What I really dislike about this latest study is that not only did they only use one strong lensing source to do their analysis, but they used the grossest, most oversimplified model of non-wave-like dark matter possible: the archaic (from the mid-1990s) Navarro-Frenk-White (NFW) profile. It doesn’t include any dark matter/normal matter interactions, no feedback, no gas dynamics, no heating or cooling, etc. It’s basically taking:
- an oversimplified model of dark matter,
- with no substructure or sub-haloes included,
- a fuzzy image of a single strong gravitational lensing source,
- and comparing the fuzzy image with the oversimplified model versus a wave-like dark matter model,
- and concluding that the wave-like model fits better than the oversimplified model,
- and therefore, dark matter is ultra-light and wave-like.
I won’t go as far as to say that the authors are crying wolf, but they are grossly overselling their case when they state, “The ability of ψDM [i.e., wave-like dark matter] to resolve lensing anomalies even in demanding cases such as HS 0810+2554, together with its success in reproducing other astrophysical observations, tilt the balance toward new physics invoking axions.” No, they absolutely do not.
What’s more accurate is to state that we don’t know what dark matter’s true nature is, and that gravitational lensing offers a potential way to discern between some very low-mass candidates that can exhibit wave-like behavior and some heavier, more massive candidates that shouldn’t exhibit wave-like behavior on cosmically interesting scales. The one lensing system studied in this new paper, HS 0810+2554, is at best slightly suggestive that we should take this wave-like dark matter scenario more seriously, but the truth is that the burden of proof to determine dark matter’s nature is enormous.

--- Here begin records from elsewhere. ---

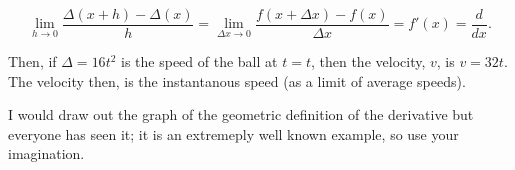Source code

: \documentclass{article}
\begin{document}
\begin{definition}
 \[
   \lim_{h\to 0} \frac{\Delta(x+h)-\Delta(x)}{h} = \lim_{\Delta x \to 0} \frac{f(x+\Delta x)-f(x)}{\Delta x}=f'(x)=\frac{d}{dx}
 .\] 
\end{definition}

Then, if \( \Delta=16t^2 \) is the speed of the ball at $t=t$, then the velocity, $v$, is $v=32t$. The velocity then, is the instantanous speed (as a limit of average speeds). 

I would draw out the graph of the geometric definition of the derivative but everyone has seen it; it is an extremeply well known example, so use your imagination. 





\end{document}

Getting there will require a robust analysis of thousands of gravitationally lensed systems, showing the insufficiency of non-wave-like dark matter and the success of wave-like dark matter in explaining them. It will require successfully accounting for all of these difficult normal matter/radiation/dark matter interactions, and constructing a robust set of dark matter maps for these objects, further demonstrating their wave-like nature. And it must avoid pathologies commonly associated with ultra-light dark matter models, like overclosing the Universe or creating too much CP-violation to be consistent with particle physics observations.
While it’s easy to be uncritically supportive of a new result with a bold claim such as this, in reality, science proceeds cautiously and skeptically, demanding an extraordinary set of evidence before drawing conclusions. This new study, at best, provides a hint, but may only be a case of squinting at a fuzzy blob and seeing what the authors want to see. To truly prove their point, they’ve got a lot of heavy lifting ahead of them.